Copy every record word for word. Pictures are not part of the copy.
───── GIVEN RECORDS
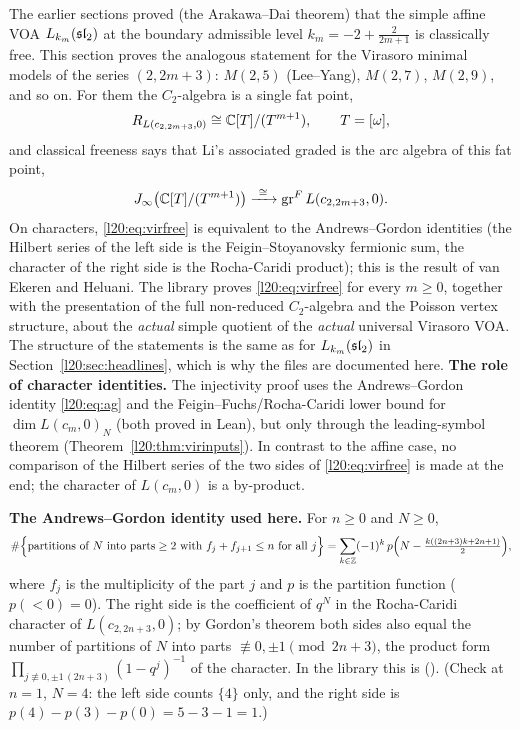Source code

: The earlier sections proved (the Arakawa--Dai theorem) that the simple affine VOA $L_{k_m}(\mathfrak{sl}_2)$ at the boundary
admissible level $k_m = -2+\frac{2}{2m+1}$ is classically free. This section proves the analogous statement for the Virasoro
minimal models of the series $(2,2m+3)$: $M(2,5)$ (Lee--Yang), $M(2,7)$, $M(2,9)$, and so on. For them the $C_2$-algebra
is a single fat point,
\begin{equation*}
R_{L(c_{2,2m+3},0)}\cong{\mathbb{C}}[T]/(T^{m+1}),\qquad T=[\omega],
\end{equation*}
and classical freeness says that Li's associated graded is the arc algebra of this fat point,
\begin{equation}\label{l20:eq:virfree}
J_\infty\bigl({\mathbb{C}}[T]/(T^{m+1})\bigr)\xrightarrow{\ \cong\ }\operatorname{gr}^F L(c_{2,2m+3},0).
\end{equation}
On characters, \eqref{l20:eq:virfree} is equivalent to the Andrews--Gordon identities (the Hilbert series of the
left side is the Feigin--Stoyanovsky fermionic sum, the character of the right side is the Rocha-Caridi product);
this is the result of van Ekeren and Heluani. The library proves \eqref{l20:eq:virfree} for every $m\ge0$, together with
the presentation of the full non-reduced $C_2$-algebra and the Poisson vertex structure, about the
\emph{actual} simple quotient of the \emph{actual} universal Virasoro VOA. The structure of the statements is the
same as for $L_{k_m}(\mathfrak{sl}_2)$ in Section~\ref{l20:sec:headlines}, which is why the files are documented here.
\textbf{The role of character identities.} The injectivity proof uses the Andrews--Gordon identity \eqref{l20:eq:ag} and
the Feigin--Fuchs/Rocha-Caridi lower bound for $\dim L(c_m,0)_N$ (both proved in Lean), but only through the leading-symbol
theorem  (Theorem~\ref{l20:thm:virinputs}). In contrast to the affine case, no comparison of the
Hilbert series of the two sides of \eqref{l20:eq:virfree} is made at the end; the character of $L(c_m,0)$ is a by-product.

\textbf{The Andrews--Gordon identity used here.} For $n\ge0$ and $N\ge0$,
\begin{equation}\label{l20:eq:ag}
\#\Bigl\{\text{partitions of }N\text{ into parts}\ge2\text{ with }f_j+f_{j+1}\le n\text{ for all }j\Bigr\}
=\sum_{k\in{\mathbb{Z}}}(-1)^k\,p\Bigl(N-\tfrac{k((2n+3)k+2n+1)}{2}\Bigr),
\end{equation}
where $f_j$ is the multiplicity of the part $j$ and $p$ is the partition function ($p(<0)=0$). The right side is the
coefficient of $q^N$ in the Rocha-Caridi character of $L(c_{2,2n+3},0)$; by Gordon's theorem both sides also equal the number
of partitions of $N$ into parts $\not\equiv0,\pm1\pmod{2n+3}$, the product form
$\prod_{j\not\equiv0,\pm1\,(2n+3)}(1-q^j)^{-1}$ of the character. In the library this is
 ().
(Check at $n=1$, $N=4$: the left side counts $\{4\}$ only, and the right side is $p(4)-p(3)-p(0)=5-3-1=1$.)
──────────
◆ **SOLUTION TO THIS PROBLEM**:
Source code

: The earlier sections proved (the Arakawa--Dai theorem) that the simple affine VOA $L_{k_m}(\mathfrak{sl}_2)$ at the boundary
admissible level $k_m = -2+\frac{2}{2m+1}$ is classically free. This section proves the analogous statement for the Virasoro
minimal models of the series $(2,2m+3)$: $M(2,5)$ (Lee--Yang), $M(2,7)$, $M(2,9)$, and so on. For them the $C_2$-algebra
is a single fat point,
\begin{equation*}
R_{L(c_{2,2m+3},0)}\cong{\mathbb{C}}[T]/(T^{m+1}),\qquad T=[\omega],
\end{equation*}
and classical freeness says that Li's associated graded is the arc algebra of this fat point,
\begin{equation}\label{l20:eq:virfree}
J_\infty\bigl({\mathbb{C}}[T]/(T^{m+1})\bigr)\xrightarrow{\ \cong\ }\operatorname{gr}^F L(c_{2,2m+3},0).
\end{equation}
On characters, \eqref{l20:eq:virfree} is equivalent to the Andrews--Gordon identities (the Hilbert series of the
left side is the Feigin--Stoyanovsky fermionic sum, the character of the right side is the Rocha-Caridi product);
this is the result of van Ekeren and Heluani. The library proves \eqref{l20:eq:virfree} for every $m\ge0$, together with
the presentation of the full non-reduced $C_2$-algebra and the Poisson vertex structure, about the
\emph{actual} simple quotient of the \emph{actual} universal Virasoro VOA. The structure of the statements is the
same as for $L_{k_m}(\mathfrak{sl}_2)$ in Section~\ref{l20:sec:headlines}, which is why the files are documented here.
\textbf{The role of character identities.} The injectivity proof uses the Andrews--Gordon identity \eqref{l20:eq:ag} and
the Feigin--Fuchs/Rocha-Caridi lower bound for $\dim L(c_m,0)_N$ (both proved in Lean), but only through the leading-symbol
theorem  (Theorem~\ref{l20:thm:virinputs}). In contrast to the affine case, no comparison of the
Hilbert series of the two sides of \eqref{l20:eq:virfree} is made at the end; the character of $L(c_m,0)$ is a by-product.

\textbf{The Andrews--Gordon identity used here.} For $n\ge0$ and $N\ge0$,
\begin{equation}\label{l20:eq:ag}
\#\Bigl\{\text{partitions of }N\text{ into parts}\ge2\text{ with }f_j+f_{j+1}\le n\text{ for all }j\Bigr\}
=\sum_{k\in{\mathbb{Z}}}(-1)^k\,p\Bigl(N-\tfrac{k((2n+3)k+2n+1)}{2}\Bigr),
\end{equation}
where $f_j$ is the multiplicity of the part $j$ and $p$ is the partition function ($p(<0)=0$). The right side is the
coefficient of $q^N$ in the Rocha-Caridi character of $L(c_{2,2n+3},0)$; by Gordon's theorem both sides also equal the number
of partitions of $N$ into parts $\not\equiv0,\pm1\pmod{2n+3}$, the product form
$\prod_{j\not\equiv0,\pm1\,(2n+3)}(1-q^j)^{-1}$ of the character. In the library this is
 ().
(Check at $n=1$, $N=4$: the left side counts $\{4\}$ only, and the right side is $p(4)-p(3)-p(0)=5-3-1=1$.)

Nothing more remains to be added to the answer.